## AIM OF THE TASK
Among the records below, how many lines contain "consistently"? State the number and nothing more.

(Records from a data source)
================================
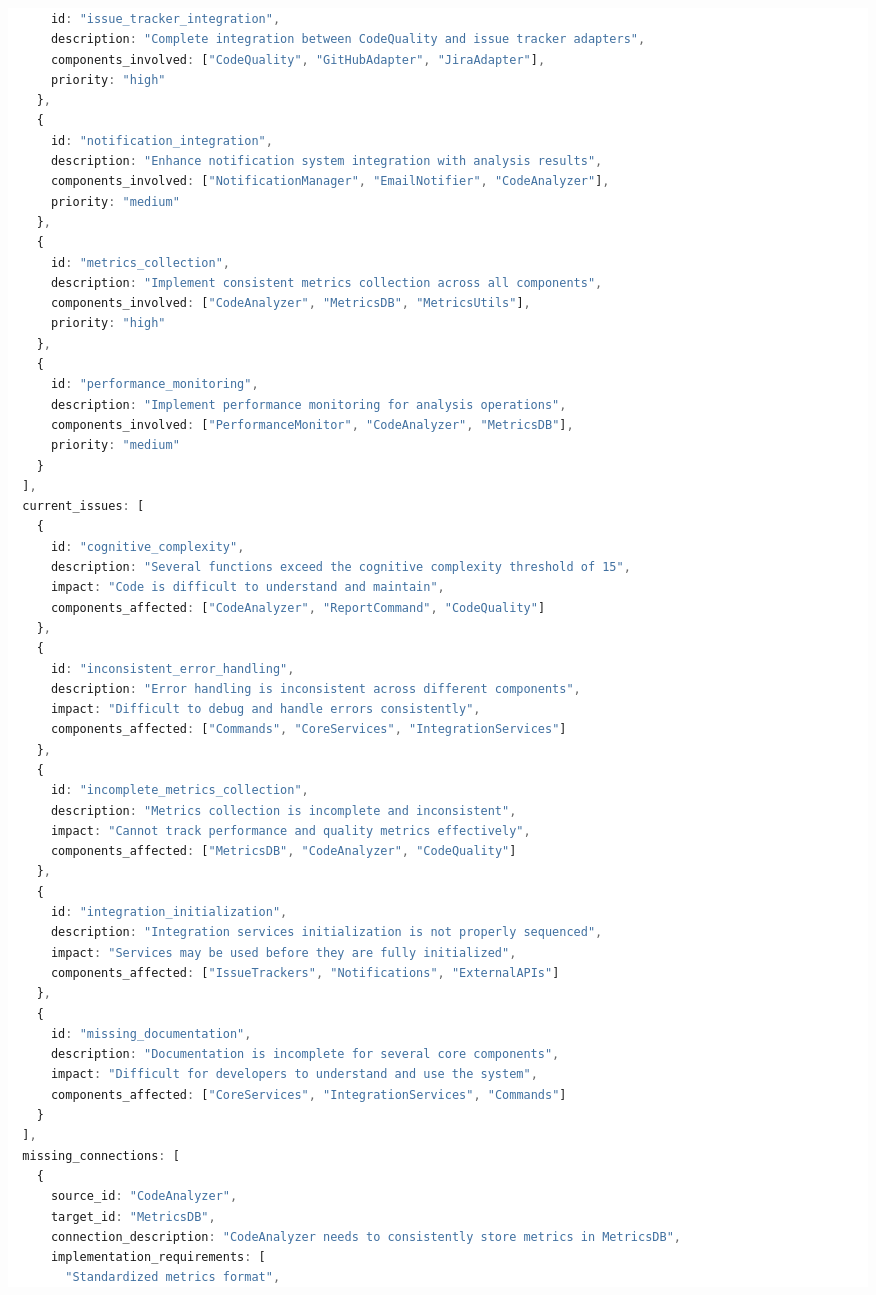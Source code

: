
 ```typescript
      id: "issue_tracker_integration",
      description: "Complete integration between CodeQuality and issue tracker adapters",
      components_involved: ["CodeQuality", "GitHubAdapter", "JiraAdapter"],
      priority: "high"
    },
    {
      id: "notification_integration",
      description: "Enhance notification system integration with analysis results",
      components_involved: ["NotificationManager", "EmailNotifier", "CodeAnalyzer"],
      priority: "medium"
    },
    {
      id: "metrics_collection",
      description: "Implement consistent metrics collection across all components",
      components_involved: ["CodeAnalyzer", "MetricsDB", "MetricsUtils"],
      priority: "high"
    },
    {
      id: "performance_monitoring",
      description: "Implement performance monitoring for analysis operations",
      components_involved: ["PerformanceMonitor", "CodeAnalyzer", "MetricsDB"],
      priority: "medium"
    }
  ],
  current_issues: [
    {
      id: "cognitive_complexity",
      description: "Several functions exceed the cognitive complexity threshold of 15",
      impact: "Code is difficult to understand and maintain",
      components_affected: ["CodeAnalyzer", "ReportCommand", "CodeQuality"]
    },
    {
      id: "inconsistent_error_handling",
      description: "Error handling is inconsistent across different components",
      impact: "Difficult to debug and handle errors consistently",
      components_affected: ["Commands", "CoreServices", "IntegrationServices"]
    },
    {
      id: "incomplete_metrics_collection",
      description: "Metrics collection is incomplete and inconsistent",
      impact: "Cannot track performance and quality metrics effectively",
      components_affected: ["MetricsDB", "CodeAnalyzer", "CodeQuality"]
    },
    {
      id: "integration_initialization",
      description: "Integration services initialization is not properly sequenced",
      impact: "Services may be used before they are fully initialized",
      components_affected: ["IssueTrackers", "Notifications", "ExternalAPIs"]
    },
    {
      id: "missing_documentation",
      description: "Documentation is incomplete for several core components",
      impact: "Difficult for developers to understand and use the system",
      components_affected: ["CoreServices", "IntegrationServices", "Commands"]
    }
  ],
  missing_connections: [
    {
      source_id: "CodeAnalyzer",
      target_id: "MetricsDB",
      connection_description: "CodeAnalyzer needs to consistently store metrics in MetricsDB",
      implementation_requirements: [
        "Standardized metrics format",
```
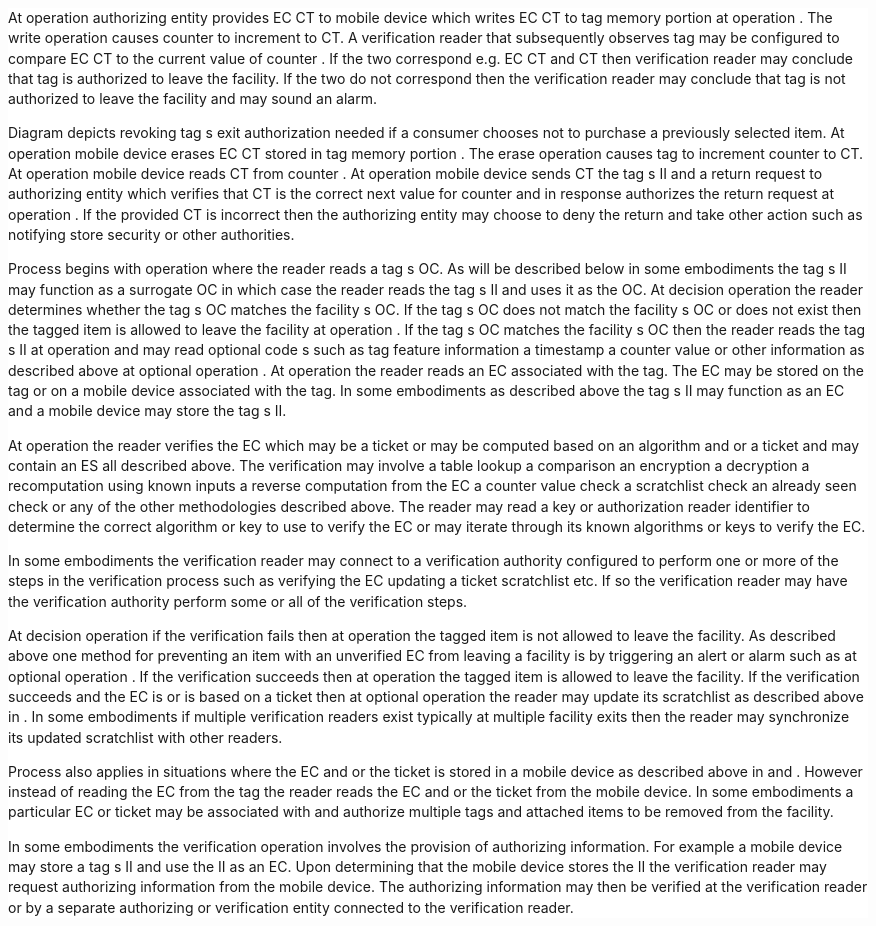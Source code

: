 At operation authorizing entity provides EC CT to mobile device which writes EC CT to tag memory portion at operation . The write operation causes counter to increment to CT. A verification reader that subsequently observes tag may be configured to compare EC CT to the current value of counter . If the two correspond e.g. EC CT and CT then verification reader may conclude that tag is authorized to leave the facility. If the two do not correspond then the verification reader may conclude that tag is not authorized to leave the facility and may sound an alarm.

Diagram depicts revoking tag s exit authorization needed if a consumer chooses not to purchase a previously selected item. At operation mobile device erases EC CT stored in tag memory portion . The erase operation causes tag to increment counter to CT. At operation mobile device reads CT from counter . At operation mobile device sends CT the tag s II and a return request to authorizing entity which verifies that CT is the correct next value for counter and in response authorizes the return request at operation . If the provided CT is incorrect then the authorizing entity may choose to deny the return and take other action such as notifying store security or other authorities.

Process begins with operation where the reader reads a tag s OC. As will be described below in some embodiments the tag s II may function as a surrogate OC in which case the reader reads the tag s II and uses it as the OC. At decision operation the reader determines whether the tag s OC matches the facility s OC. If the tag s OC does not match the facility s OC or does not exist then the tagged item is allowed to leave the facility at operation . If the tag s OC matches the facility s OC then the reader reads the tag s II at operation and may read optional code s such as tag feature information a timestamp a counter value or other information as described above at optional operation . At operation the reader reads an EC associated with the tag. The EC may be stored on the tag or on a mobile device associated with the tag. In some embodiments as described above the tag s II may function as an EC and a mobile device may store the tag s II.

At operation the reader verifies the EC which may be a ticket or may be computed based on an algorithm and or a ticket and may contain an ES all described above. The verification may involve a table lookup a comparison an encryption a decryption a recomputation using known inputs a reverse computation from the EC a counter value check a scratchlist check an already seen check or any of the other methodologies described above. The reader may read a key or authorization reader identifier to determine the correct algorithm or key to use to verify the EC or may iterate through its known algorithms or keys to verify the EC.

In some embodiments the verification reader may connect to a verification authority configured to perform one or more of the steps in the verification process such as verifying the EC updating a ticket scratchlist etc. If so the verification reader may have the verification authority perform some or all of the verification steps.

At decision operation if the verification fails then at operation the tagged item is not allowed to leave the facility. As described above one method for preventing an item with an unverified EC from leaving a facility is by triggering an alert or alarm such as at optional operation . If the verification succeeds then at operation the tagged item is allowed to leave the facility. If the verification succeeds and the EC is or is based on a ticket then at optional operation the reader may update its scratchlist as described above in . In some embodiments if multiple verification readers exist typically at multiple facility exits then the reader may synchronize its updated scratchlist with other readers.

Process also applies in situations where the EC and or the ticket is stored in a mobile device as described above in and . However instead of reading the EC from the tag the reader reads the EC and or the ticket from the mobile device. In some embodiments a particular EC or ticket may be associated with and authorize multiple tags and attached items to be removed from the facility.

In some embodiments the verification operation involves the provision of authorizing information. For example a mobile device may store a tag s II and use the II as an EC. Upon determining that the mobile device stores the II the verification reader may request authorizing information from the mobile device. The authorizing information may then be verified at the verification reader or by a separate authorizing or verification entity connected to the verification reader.
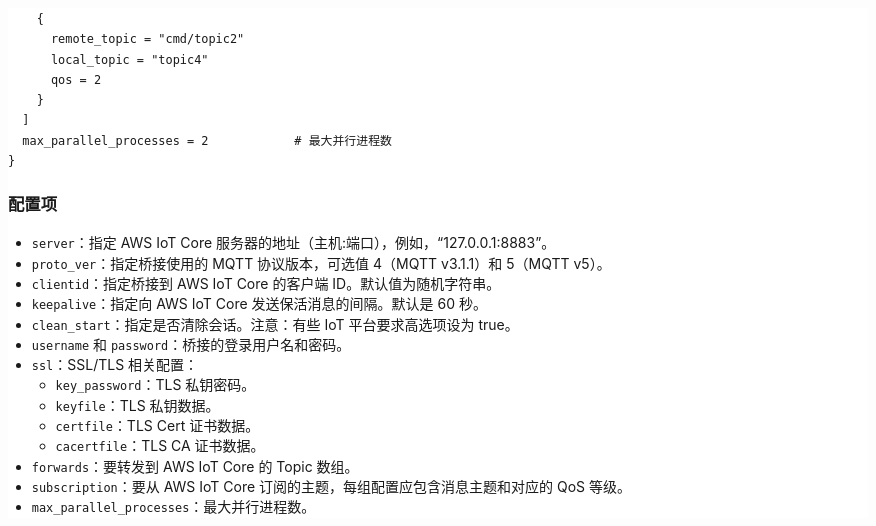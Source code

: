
 ```hcl
    {
      remote_topic = "cmd/topic2"
      local_topic = "topic4"
      qos = 2
    }
  ]
  max_parallel_processes = 2            # 最大并行进程数
}
```

### **配置项**

- `server`：指定 AWS IoT Core 服务器的地址（主机:端口），例如，“127.0.0.1:8883”。
- `proto_ver`：指定桥接使用的 MQTT 协议版本，可选值 4（MQTT v3.1.1）和 5（MQTT v5）。
- `clientid`：指定桥接到 AWS IoT Core 的客户端 ID。默认值为随机字符串。
- `keepalive`：指定向 AWS IoT Core 发送保活消息的间隔。默认是 60 秒。
- `clean_start`：指定是否清除会话。注意：有些 IoT 平台要求高选项设为 true。
- `username` 和 `password`：桥接的登录用户名和密码。
- `ssl`：SSL/TLS 相关配置：
  - `key_password`：TLS 私钥密码。
  - `keyfile`：TLS 私钥数据。
  - `certfile`：TLS Cert 证书数据。
  - `cacertfile`：TLS CA 证书数据。
- `forwards`：要转发到 AWS IoT Core 的 Topic 数组。
- `subscription`：要从 AWS IoT Core 订阅的主题，每组配置应包含消息主题和对应的 QoS 等级。
- `max_parallel_processes`：最大并行进程数。
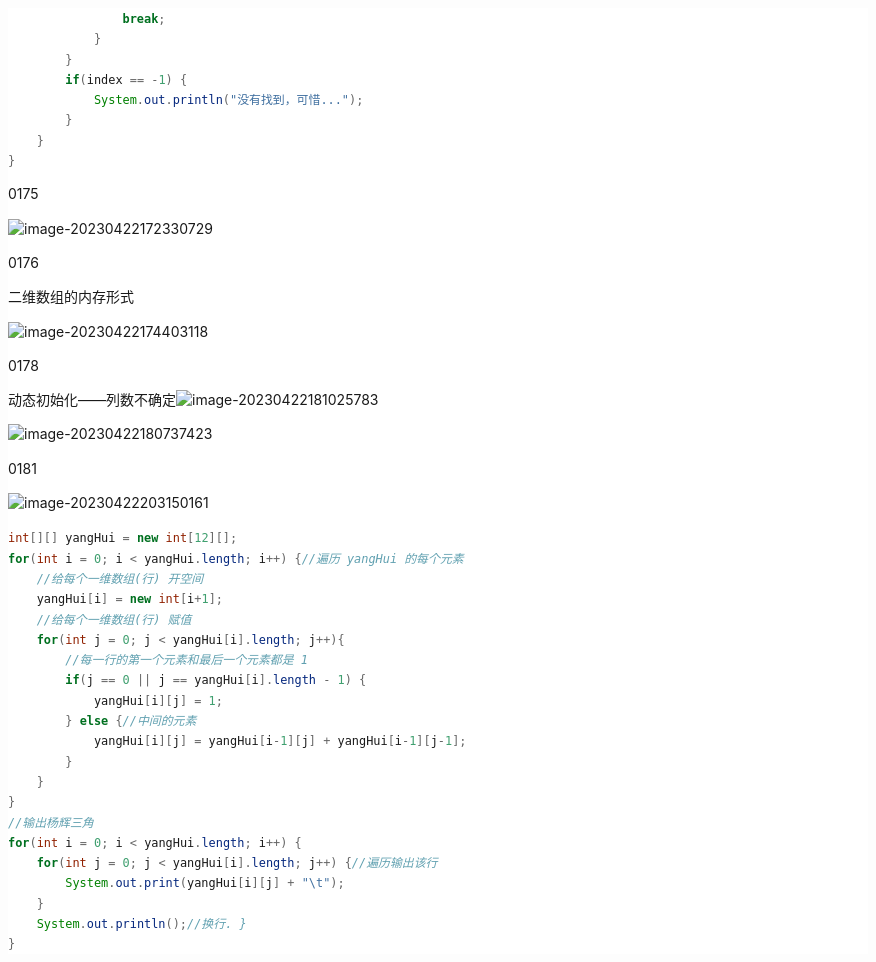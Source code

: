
 ```java
				break;
			}
		}
		if(index == -1) {
			System.out.println("没有找到，可惜...");
		}
	}
}

```

0175

![image-20230422172330729](C:\Users\Zrz14\AppData\Roaming\Typora\typora-user-images\image-20230422172330729.png)

0176

二维数组的内存形式

![image-20230422174403118](C:\Users\Zrz14\AppData\Roaming\Typora\typora-user-images\image-20230422174403118.png)

0178

动态初始化——列数不确定![image-20230422181025783](C:\Users\Zrz14\AppData\Roaming\Typora\typora-user-images\image-20230422181025783.png)

![image-20230422180737423](C:\Users\Zrz14\AppData\Roaming\Typora\typora-user-images\image-20230422180737423.png)

0181

![image-20230422203150161](C:\Users\Zrz14\AppData\Roaming\Typora\typora-user-images\image-20230422203150161.png)

```java
int[][] yangHui = new int[12][];
for(int i = 0; i < yangHui.length; i++) {//遍历 yangHui 的每个元素
    //给每个一维数组(行) 开空间
    yangHui[i] = new int[i+1];
    //给每个一维数组(行) 赋值
    for(int j = 0; j < yangHui[i].length; j++){
        //每一行的第一个元素和最后一个元素都是 1
        if(j == 0 || j == yangHui[i].length - 1) {
            yangHui[i][j] = 1;
        } else {//中间的元素
            yangHui[i][j] = yangHui[i-1][j] + yangHui[i-1][j-1];
        }
    }
}
//输出杨辉三角
for(int i = 0; i < yangHui.length; i++) {
    for(int j = 0; j < yangHui[i].length; j++) {//遍历输出该行
        System.out.print(yangHui[i][j] + "\t");
    }
    System.out.println();//换行. }
}
```

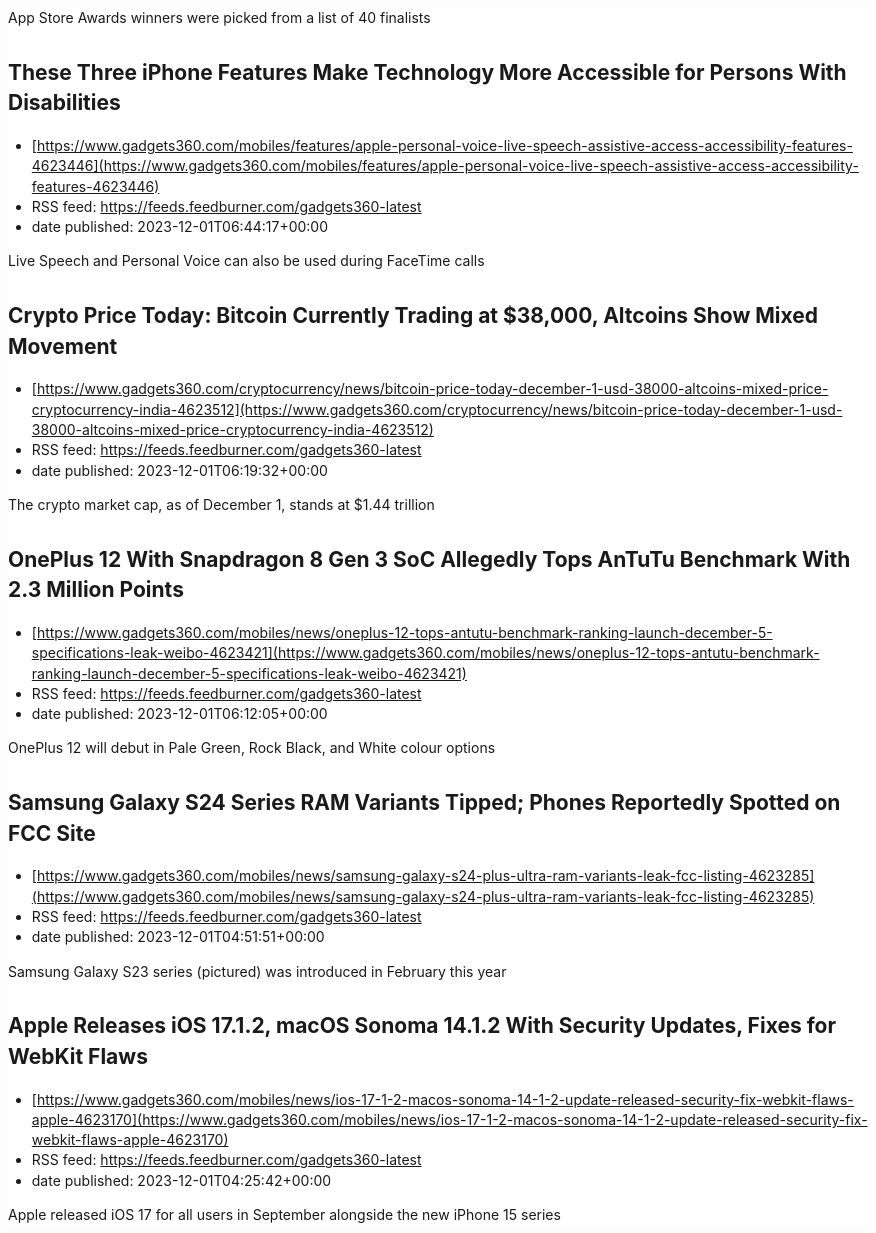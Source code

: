 App Store Awards winners were picked from a list of 40 finalists

## These Three iPhone Features Make Technology More Accessible for Persons With Disabilities
 - [https://www.gadgets360.com/mobiles/features/apple-personal-voice-live-speech-assistive-access-accessibility-features-4623446](https://www.gadgets360.com/mobiles/features/apple-personal-voice-live-speech-assistive-access-accessibility-features-4623446)
 - RSS feed: https://feeds.feedburner.com/gadgets360-latest
 - date published: 2023-12-01T06:44:17+00:00

Live Speech and Personal Voice can also be used during FaceTime calls

## Crypto Price Today: Bitcoin Currently Trading at $38,000, Altcoins Show Mixed Movement
 - [https://www.gadgets360.com/cryptocurrency/news/bitcoin-price-today-december-1-usd-38000-altcoins-mixed-price-cryptocurrency-india-4623512](https://www.gadgets360.com/cryptocurrency/news/bitcoin-price-today-december-1-usd-38000-altcoins-mixed-price-cryptocurrency-india-4623512)
 - RSS feed: https://feeds.feedburner.com/gadgets360-latest
 - date published: 2023-12-01T06:19:32+00:00

The crypto market cap, as of December 1, stands at $1.44 trillion

## OnePlus 12 With Snapdragon 8 Gen 3 SoC Allegedly Tops AnTuTu Benchmark With 2.3 Million Points
 - [https://www.gadgets360.com/mobiles/news/oneplus-12-tops-antutu-benchmark-ranking-launch-december-5-specifications-leak-weibo-4623421](https://www.gadgets360.com/mobiles/news/oneplus-12-tops-antutu-benchmark-ranking-launch-december-5-specifications-leak-weibo-4623421)
 - RSS feed: https://feeds.feedburner.com/gadgets360-latest
 - date published: 2023-12-01T06:12:05+00:00

OnePlus 12 will debut in Pale Green, Rock Black, and White colour options

## Samsung Galaxy S24 Series RAM Variants Tipped; Phones Reportedly Spotted on FCC Site
 - [https://www.gadgets360.com/mobiles/news/samsung-galaxy-s24-plus-ultra-ram-variants-leak-fcc-listing-4623285](https://www.gadgets360.com/mobiles/news/samsung-galaxy-s24-plus-ultra-ram-variants-leak-fcc-listing-4623285)
 - RSS feed: https://feeds.feedburner.com/gadgets360-latest
 - date published: 2023-12-01T04:51:51+00:00

Samsung Galaxy S23 series (pictured) was introduced in February this year

## Apple Releases iOS 17.1.2, macOS Sonoma 14.1.2 With Security Updates, Fixes for WebKit Flaws
 - [https://www.gadgets360.com/mobiles/news/ios-17-1-2-macos-sonoma-14-1-2-update-released-security-fix-webkit-flaws-apple-4623170](https://www.gadgets360.com/mobiles/news/ios-17-1-2-macos-sonoma-14-1-2-update-released-security-fix-webkit-flaws-apple-4623170)
 - RSS feed: https://feeds.feedburner.com/gadgets360-latest
 - date published: 2023-12-01T04:25:42+00:00

Apple released iOS 17 for all users in September alongside the new iPhone 15 series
================================
## COMPLETED TASK
2